**TASK PROMPT:** State how many lines of the entries hold the string "interface". Reply with the number alone.

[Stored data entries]
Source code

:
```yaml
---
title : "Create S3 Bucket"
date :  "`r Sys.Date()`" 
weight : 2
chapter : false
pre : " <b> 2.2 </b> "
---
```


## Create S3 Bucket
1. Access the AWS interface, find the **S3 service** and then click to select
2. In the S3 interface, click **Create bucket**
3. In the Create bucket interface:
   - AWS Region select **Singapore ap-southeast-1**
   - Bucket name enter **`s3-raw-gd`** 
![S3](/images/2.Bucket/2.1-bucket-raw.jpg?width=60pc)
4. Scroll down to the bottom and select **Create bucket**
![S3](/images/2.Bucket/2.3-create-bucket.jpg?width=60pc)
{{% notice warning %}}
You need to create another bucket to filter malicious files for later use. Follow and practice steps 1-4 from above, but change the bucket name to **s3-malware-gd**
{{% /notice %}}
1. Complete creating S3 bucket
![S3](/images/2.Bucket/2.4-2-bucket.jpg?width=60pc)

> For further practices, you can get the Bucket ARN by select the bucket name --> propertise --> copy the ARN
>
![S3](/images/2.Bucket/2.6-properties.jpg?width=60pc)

...

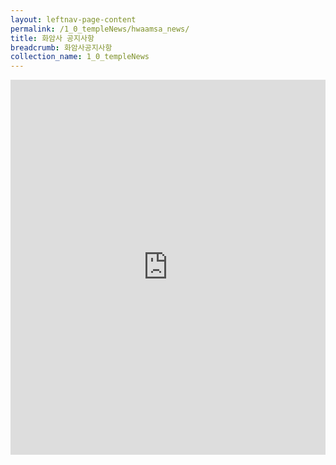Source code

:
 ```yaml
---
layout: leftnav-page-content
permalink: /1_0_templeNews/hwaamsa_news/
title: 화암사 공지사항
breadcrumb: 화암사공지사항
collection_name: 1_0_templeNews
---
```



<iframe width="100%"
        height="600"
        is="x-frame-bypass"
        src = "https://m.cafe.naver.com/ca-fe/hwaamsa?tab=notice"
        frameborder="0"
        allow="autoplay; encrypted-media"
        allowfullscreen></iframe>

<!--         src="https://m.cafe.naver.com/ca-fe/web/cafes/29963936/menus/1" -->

**RESPONSE AREA:** 3